With Wilden.herbals herbal teas, Marcello Rapisardi wanted to explore the multifaceted universe of herbs, and this is one of his recipes.

This is a recipe for making millefeuille: you will see the ingredients for the puff pastry, the ingredients for the loaf, the ingredients for the custard, and finally the procedure for making a millefeuille.

Marcello and Francesca have a opened their bakery, taking over an old neighborhood storefront on the street in Piazzale Bacone in Milan. Crossing the threshold of their workshop, there is an air of novelty, typical of incurable dreamers. At Marcello’s (the master pastry chef) and Francesca’s (the pastry host) you can breathe in the research, the classic and the love of sweets.
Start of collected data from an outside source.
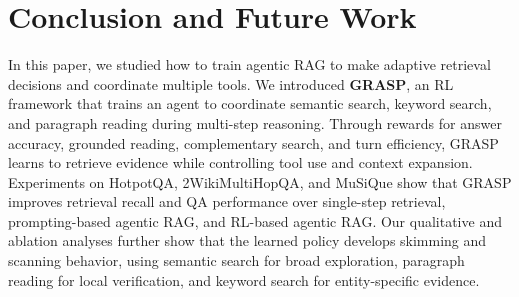 \documentclass[11pt]{article}
\begin{document}
\section{Conclusion and Future Work}
\label{sec:conclusion}



In this paper, we studied how to train agentic RAG to make adaptive retrieval decisions and coordinate multiple tools. We introduced \textbf{GRASP}, an RL framework that trains an agent to coordinate semantic search, keyword search, and paragraph reading during multi-step reasoning. Through rewards for answer accuracy, grounded reading, complementary search, and turn efficiency, GRASP learns to retrieve evidence while controlling tool use and context expansion. Experiments on HotpotQA, 2WikiMultiHopQA, and MuSiQue show that GRASP improves retrieval recall and QA performance over single-step retrieval, prompting-based agentic RAG, and RL-based agentic RAG. Our qualitative and ablation analyses further show that the learned policy develops skimming and scanning behavior, using semantic search for broad exploration, paragraph reading for local verification, and keyword search for entity-specific evidence.
\end{document}
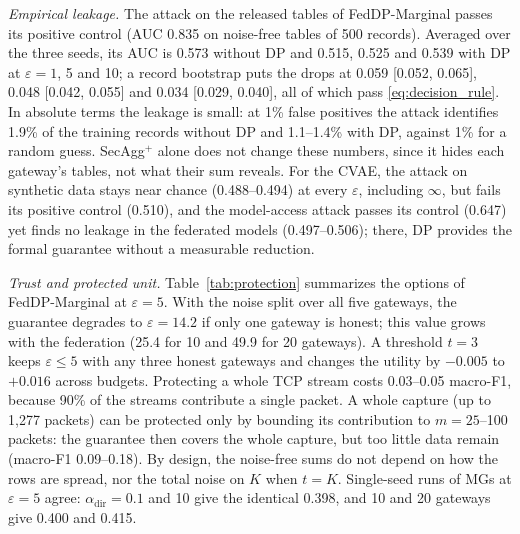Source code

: \documentclass[conference]{IEEEtran}
\begin{document}
\textit{Empirical leakage.} The attack on the released tables of FedDP-Marginal passes its positive control (AUC 0.835 on noise-free tables of 500 records). Averaged over the three seeds, its AUC is 0.573 without DP and 0.515, 0.525 and 0.539 with DP at $\varepsilon = 1$, 5 and 10; a record bootstrap puts the drops at 0.059 [0.052, 0.065], 0.048 [0.042, 0.055] and 0.034 [0.029, 0.040], all of which pass \eqref{eq:decision_rule}. In absolute terms the leakage is small: at 1\% false positives the attack identifies 1.9\% of the training records without DP and 1.1--1.4\% with DP, against 1\% for a random guess. SecAgg$^+$ alone does not change these numbers, since it hides each gateway's tables, not what their sum reveals. For the CVAE, the attack on synthetic data stays near chance (0.488--0.494) at every $\varepsilon$, including $\infty$, but fails its positive control (0.510), and the model-access attack passes its control (0.647) yet finds no leakage in the federated models (0.497--0.506); there, DP provides the formal guarantee without a measurable reduction.

\textit{Trust and protected unit.} Table~\ref{tab:protection} summarizes the options of FedDP-Marginal at $\varepsilon = 5$. With the noise split over all five gateways, the guarantee degrades to $\varepsilon = 14.2$ if only one gateway is honest; this value grows with the federation (25.4 for 10 and 49.9 for 20 gateways). A threshold $t = 3$ keeps $\varepsilon \le 5$ with any three honest gateways and changes the utility by $-0.005$ to $+0.016$ across budgets. Protecting a whole TCP stream costs 0.03--0.05 macro-F1, because 90\% of the streams contribute a single packet. A whole capture (up to 1,277 packets) can be protected only by bounding its contribution to $m = 25$--100 packets: the guarantee then covers the whole capture, but too little data remain (macro-F1 0.09--0.18). By design, the noise-free sums do not depend on how the rows are spread, nor the total noise on $K$ when $t = K$. Single-seed runs of MGs at $\varepsilon = 5$ agree: $\alpha_{\mathrm{dir}} = 0.1$ and 10 give the identical 0.398, and 10 and 20 gateways give 0.400 and 0.415.
\end{document}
It is like giving yourself a long hug.

With Wilden.herbalsherbal teas , Marcello wanted to explore the multifaceted universe of herbs, and this is one of his recipes.

Millefeuille cake with herbal tea

Ingredients for puff pastry:

  • 300 g of water
  • 4 sachets of Remedium No. 1 – Night
  • 600 g of 00 flour
  • 18 g of salt
  • 60 g of egg yolks

Ingredients for the loaf:

  • 1 kg butter
  • 400 g of flour

Ingredients for the custard:

  • 1 l water
  • 7 sachets of Remedium No. 1 – Night
  • 1 vanilla bean
  • 250 g of caster sugar
  • 300 g of egg yolks
  • 120 g of rice starch
  • 2 g of salt

Procedure for making the millefeuille

First prepare the herbal tea using 300 g of water and 4 sachets of Remedium No. 1 – Night and let it cool completely.

To prepare the custard, after preparing the infusion according to the directions on the sachet, bring it to a boil with half the sugar and the flavorings. Meanwhile, make a batter with rice starch, sugar, salt and egg yolks and mix until smooth. Stem the mixture, combine it, and cook it on the stove. Then pour onto a baking sheet lined with baking paper, cover and chill in blast chiller, storing at +4°.

You can now compose the millefeuille by alternating the puff pastry disks with a layer of custard.